[Opening Dataset records section]
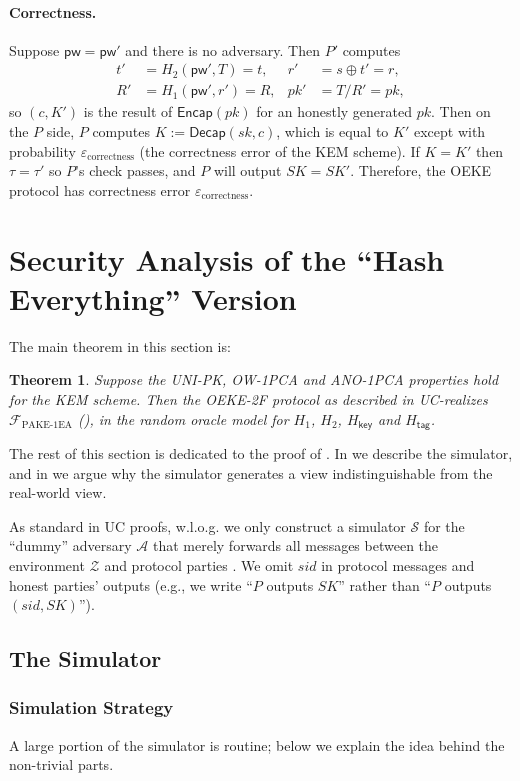 \documentclass{article}
\theoremstyle{plain}
\newtheorem{theorem}{Theorem}
\theoremstyle{definition}
\theoremstyle{remark}
\newcommand{\adv}{\mathcal{A}}
\newcommand{\env}{\mathcal{Z}}
\renewcommand{\sim}{\mathcal{S}}
\newcommand{\func}{\mathcal{F}}
\newcommand{\Fpake}{\func_\mathrm{PAKE\text{-}1EA}}
\newcommand{\Encap}{\mathsf{Encap}}
\newcommand{\Decap}{\mathsf{Decap}}
\newcommand{\Hkey}{H_\mathsf{key}}
\newcommand{\Htag}{H_\mathsf{tag}}
\newcommand{\pw}{\mathsf{pw}}
\begin{document}
\paragraph{Correctness.}
Suppose $\pw = \pw'$ and there is no adversary. Then $P'$ computes
\begin{align*}
t' &= H_2(\pw',T) = t, &r' &= s \oplus t' = r, \\
R' &= H_1(\pw',r') = R, &pk' &= T/R' = pk,
\end{align*}
so $(c,K')$ is the result of $\Encap(pk)$ for an honestly generated $pk$. Then on the $P$ side, $P$ computes $K := \Decap(sk,c)$, which is equal to $K'$ except with probability $\varepsilon_\text{correctness}$ (the correctness error of the KEM scheme). If $K = K'$ then $\tau = \tau'$ so $P$'s check passes, and $P$ will output $SK = SK'$. Therefore, the OEKE protocol has correctness error $\varepsilon_\text{correctness}$.

\section{Security Analysis of the ``Hash Everything'' Version}
\label{sec:basic}

The main theorem in this section is:
\begin{theorem}
\label{thm:basic}
Suppose the UNI-PK, OW-1PCA and ANO-1PCA properties hold for the KEM scheme. Then the OEKE-2F protocol as described in  UC-realizes $\Fpake$ (), in the random oracle model for $H_1$, $H_2$, $\Hkey$ and $\Htag$.
\end{theorem}
The rest of this section is dedicated to the proof of . In  we describe the simulator, and in  we argue why the simulator generates a view indistinguishable from the real-world view.

As standard in UC proofs, w.l.o.g. we only construct a simulator $\sim$ for the ``dummy'' adversary $\adv$ that merely forwards all messages between the environment $\env$ and protocol parties \cite[Claim~11]{FOCS:Canetti01}. We omit $sid$ in protocol messages and honest parties' outputs (e.g., we write ``$P$ outputs $SK$'' rather than ``$P$ outputs $(sid,SK)$'').

\subsection{The Simulator}
\label{sec:simulator}
\subsubsection{Simulation Strategy}
\label{sec:sim-intuition}
A large portion of the simulator is routine; below we explain the idea behind the non-trivial parts.
\end{document}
[Closing Dataset records section]
▸ Requirement
Give back, unchanged, the line containing "The main theorem" and each line that comes after it in the entries above, ending with the last.

▸ Completed task
The main theorem in this section is:
\begin{theorem}
\label{thm:basic}
Suppose the UNI-PK, OW-1PCA and ANO-1PCA properties hold for the KEM scheme. Then the OEKE-2F protocol as described in  UC-realizes $\Fpake$ (), in the random oracle model for $H_1$, $H_2$, $\Hkey$ and $\Htag$.
\end{theorem}
The rest of this section is dedicated to the proof of . In  we describe the simulator, and in  we argue why the simulator generates a view indistinguishable from the real-world view.

As standard in UC proofs, w.l.o.g. we only construct a simulator $\sim$ for the ``dummy'' adversary $\adv$ that merely forwards all messages between the environment $\env$ and protocol parties \cite[Claim~11]{FOCS:Canetti01}. We omit $sid$ in protocol messages and honest parties' outputs (e.g., we write ``$P$ outputs $SK$'' rather than ``$P$ outputs $(sid,SK)$'').

\subsection{The Simulator}
\label{sec:simulator}
\subsubsection{Simulation Strategy}
\label{sec:sim-intuition}
A large portion of the simulator is routine; below we explain the idea behind the non-trivial parts.
\end{document}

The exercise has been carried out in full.